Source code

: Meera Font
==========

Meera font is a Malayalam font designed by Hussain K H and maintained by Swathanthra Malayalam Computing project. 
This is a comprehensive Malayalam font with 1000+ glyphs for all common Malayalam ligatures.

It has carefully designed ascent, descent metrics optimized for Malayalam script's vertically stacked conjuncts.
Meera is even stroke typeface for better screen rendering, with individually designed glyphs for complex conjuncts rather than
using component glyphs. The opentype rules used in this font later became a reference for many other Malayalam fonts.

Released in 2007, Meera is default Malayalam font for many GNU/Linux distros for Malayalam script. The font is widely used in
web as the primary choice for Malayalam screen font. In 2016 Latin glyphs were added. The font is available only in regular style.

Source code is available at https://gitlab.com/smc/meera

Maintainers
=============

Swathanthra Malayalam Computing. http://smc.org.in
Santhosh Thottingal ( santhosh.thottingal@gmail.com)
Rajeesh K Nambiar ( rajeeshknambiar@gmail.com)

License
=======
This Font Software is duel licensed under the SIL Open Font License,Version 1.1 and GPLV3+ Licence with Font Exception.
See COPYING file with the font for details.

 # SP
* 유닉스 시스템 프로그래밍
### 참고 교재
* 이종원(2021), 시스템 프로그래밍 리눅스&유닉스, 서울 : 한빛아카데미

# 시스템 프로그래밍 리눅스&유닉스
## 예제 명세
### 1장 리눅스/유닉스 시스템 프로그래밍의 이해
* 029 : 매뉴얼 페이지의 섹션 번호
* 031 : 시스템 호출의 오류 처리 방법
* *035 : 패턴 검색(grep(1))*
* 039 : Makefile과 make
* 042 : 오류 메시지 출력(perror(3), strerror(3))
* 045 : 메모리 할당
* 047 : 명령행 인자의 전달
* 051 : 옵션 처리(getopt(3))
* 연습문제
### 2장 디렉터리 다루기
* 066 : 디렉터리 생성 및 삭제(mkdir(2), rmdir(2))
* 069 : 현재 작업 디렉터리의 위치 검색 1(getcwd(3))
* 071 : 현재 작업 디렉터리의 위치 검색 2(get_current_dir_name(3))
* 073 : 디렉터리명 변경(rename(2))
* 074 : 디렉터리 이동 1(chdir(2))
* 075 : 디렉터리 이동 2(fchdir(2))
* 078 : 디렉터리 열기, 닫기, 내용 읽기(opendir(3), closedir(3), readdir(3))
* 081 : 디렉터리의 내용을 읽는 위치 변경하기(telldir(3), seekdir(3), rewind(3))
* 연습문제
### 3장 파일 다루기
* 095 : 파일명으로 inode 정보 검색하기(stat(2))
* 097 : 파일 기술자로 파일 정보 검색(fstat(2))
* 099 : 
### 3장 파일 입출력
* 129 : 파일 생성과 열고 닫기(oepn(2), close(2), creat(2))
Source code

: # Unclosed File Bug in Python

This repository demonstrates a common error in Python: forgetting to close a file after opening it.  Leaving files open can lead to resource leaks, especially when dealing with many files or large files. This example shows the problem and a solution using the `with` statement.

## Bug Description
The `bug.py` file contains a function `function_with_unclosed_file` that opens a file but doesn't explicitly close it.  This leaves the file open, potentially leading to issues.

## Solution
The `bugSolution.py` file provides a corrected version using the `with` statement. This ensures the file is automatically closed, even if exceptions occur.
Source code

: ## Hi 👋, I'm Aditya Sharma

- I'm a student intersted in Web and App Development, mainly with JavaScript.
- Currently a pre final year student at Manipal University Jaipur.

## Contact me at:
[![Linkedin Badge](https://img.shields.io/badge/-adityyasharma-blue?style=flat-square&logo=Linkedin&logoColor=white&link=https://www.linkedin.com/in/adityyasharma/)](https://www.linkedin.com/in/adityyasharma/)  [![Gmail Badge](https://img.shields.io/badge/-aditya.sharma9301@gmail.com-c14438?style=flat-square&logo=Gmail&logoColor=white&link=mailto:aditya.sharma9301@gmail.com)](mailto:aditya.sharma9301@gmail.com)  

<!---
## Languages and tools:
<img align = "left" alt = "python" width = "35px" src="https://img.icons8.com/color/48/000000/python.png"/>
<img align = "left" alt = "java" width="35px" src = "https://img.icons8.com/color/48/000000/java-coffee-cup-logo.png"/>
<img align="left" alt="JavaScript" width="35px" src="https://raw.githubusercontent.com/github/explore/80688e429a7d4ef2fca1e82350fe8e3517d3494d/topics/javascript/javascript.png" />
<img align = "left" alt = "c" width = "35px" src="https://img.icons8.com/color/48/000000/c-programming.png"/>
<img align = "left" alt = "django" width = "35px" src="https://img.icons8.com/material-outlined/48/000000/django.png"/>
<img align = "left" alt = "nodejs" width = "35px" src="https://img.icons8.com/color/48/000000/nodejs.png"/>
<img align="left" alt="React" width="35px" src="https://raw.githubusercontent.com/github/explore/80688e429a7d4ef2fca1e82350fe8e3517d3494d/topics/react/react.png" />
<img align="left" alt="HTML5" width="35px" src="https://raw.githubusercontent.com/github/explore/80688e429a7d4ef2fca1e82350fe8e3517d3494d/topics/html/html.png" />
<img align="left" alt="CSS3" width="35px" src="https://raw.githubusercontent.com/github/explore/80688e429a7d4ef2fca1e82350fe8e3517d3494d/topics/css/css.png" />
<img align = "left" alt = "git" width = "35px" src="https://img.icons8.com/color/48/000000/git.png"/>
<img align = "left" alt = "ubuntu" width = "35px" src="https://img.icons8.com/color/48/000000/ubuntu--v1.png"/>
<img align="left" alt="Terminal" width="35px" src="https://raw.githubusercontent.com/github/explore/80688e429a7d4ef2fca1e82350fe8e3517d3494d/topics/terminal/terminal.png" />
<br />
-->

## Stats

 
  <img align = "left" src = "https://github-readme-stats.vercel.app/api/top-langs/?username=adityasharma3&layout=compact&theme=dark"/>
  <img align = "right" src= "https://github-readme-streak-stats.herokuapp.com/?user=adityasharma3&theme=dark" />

◆ Task: Every line above from the line with "Bug in Python" to the line with "## Solution", both included, must be reproduced exactly, and no other line may appear.

◆ Answer for the task:
: # Unclosed File Bug in Python

This repository demonstrates a common error in Python: forgetting to close a file after opening it.  Leaving files open can lead to resource leaks, especially when dealing with many files or large files. This example shows the problem and a solution using the `with` statement.

## Bug Description
The `bug.py` file contains a function `function_with_unclosed_file` that opens a file but doesn't explicitly close it.  This leaves the file open, potentially leading to issues.

## Solution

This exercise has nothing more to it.